WHAT YOU HAVE TO DO | Of the lines below, report only those that contain "Speaker".

Saved data entries |
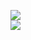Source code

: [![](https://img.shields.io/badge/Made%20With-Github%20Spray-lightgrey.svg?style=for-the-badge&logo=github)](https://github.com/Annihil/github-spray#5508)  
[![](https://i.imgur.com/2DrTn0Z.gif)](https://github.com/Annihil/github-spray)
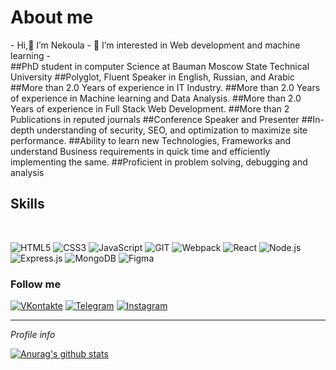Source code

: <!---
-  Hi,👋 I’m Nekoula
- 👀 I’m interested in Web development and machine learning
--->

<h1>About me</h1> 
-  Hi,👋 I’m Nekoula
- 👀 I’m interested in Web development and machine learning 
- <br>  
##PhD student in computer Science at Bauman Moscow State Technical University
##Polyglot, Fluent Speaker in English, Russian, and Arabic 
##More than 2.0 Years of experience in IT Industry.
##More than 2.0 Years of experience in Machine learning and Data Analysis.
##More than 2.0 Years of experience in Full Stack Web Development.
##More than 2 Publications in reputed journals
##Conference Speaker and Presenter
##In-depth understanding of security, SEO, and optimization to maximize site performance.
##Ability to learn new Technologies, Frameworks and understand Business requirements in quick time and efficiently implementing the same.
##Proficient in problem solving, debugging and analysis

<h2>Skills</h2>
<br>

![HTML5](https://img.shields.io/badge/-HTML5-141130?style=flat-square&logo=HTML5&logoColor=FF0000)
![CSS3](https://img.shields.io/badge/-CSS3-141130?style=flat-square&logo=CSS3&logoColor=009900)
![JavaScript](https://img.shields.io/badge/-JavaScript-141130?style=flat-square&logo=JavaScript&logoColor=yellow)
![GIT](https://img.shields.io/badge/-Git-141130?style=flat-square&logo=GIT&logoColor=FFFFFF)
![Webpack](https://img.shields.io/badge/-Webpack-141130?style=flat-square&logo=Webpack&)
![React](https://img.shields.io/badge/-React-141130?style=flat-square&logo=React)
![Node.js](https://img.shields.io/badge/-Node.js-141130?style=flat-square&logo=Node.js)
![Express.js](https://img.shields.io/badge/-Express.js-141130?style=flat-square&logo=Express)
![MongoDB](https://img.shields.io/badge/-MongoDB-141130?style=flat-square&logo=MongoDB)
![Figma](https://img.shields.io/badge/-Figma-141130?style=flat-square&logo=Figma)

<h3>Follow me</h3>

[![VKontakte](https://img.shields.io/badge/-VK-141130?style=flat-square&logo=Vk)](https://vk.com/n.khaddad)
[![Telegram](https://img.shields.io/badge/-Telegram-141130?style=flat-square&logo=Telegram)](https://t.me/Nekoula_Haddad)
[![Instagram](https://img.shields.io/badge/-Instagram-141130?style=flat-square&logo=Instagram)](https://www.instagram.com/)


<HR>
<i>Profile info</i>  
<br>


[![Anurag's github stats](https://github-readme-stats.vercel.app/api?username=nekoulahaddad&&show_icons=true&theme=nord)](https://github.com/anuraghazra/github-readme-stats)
...
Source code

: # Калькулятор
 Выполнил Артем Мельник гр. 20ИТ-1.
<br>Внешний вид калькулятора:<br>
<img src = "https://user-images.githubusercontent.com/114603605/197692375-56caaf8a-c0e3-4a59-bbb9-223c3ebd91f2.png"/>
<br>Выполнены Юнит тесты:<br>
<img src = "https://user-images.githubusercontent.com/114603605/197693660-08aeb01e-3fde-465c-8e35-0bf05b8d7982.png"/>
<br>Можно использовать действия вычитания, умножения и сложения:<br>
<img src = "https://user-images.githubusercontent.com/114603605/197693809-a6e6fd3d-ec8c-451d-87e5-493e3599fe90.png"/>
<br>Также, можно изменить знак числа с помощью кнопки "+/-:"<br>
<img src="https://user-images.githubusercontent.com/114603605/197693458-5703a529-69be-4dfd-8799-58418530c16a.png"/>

TASK RESPONSE |
##Polyglot, Fluent Speaker in English, Russian, and Arabic 
##Conference Speaker and Presenter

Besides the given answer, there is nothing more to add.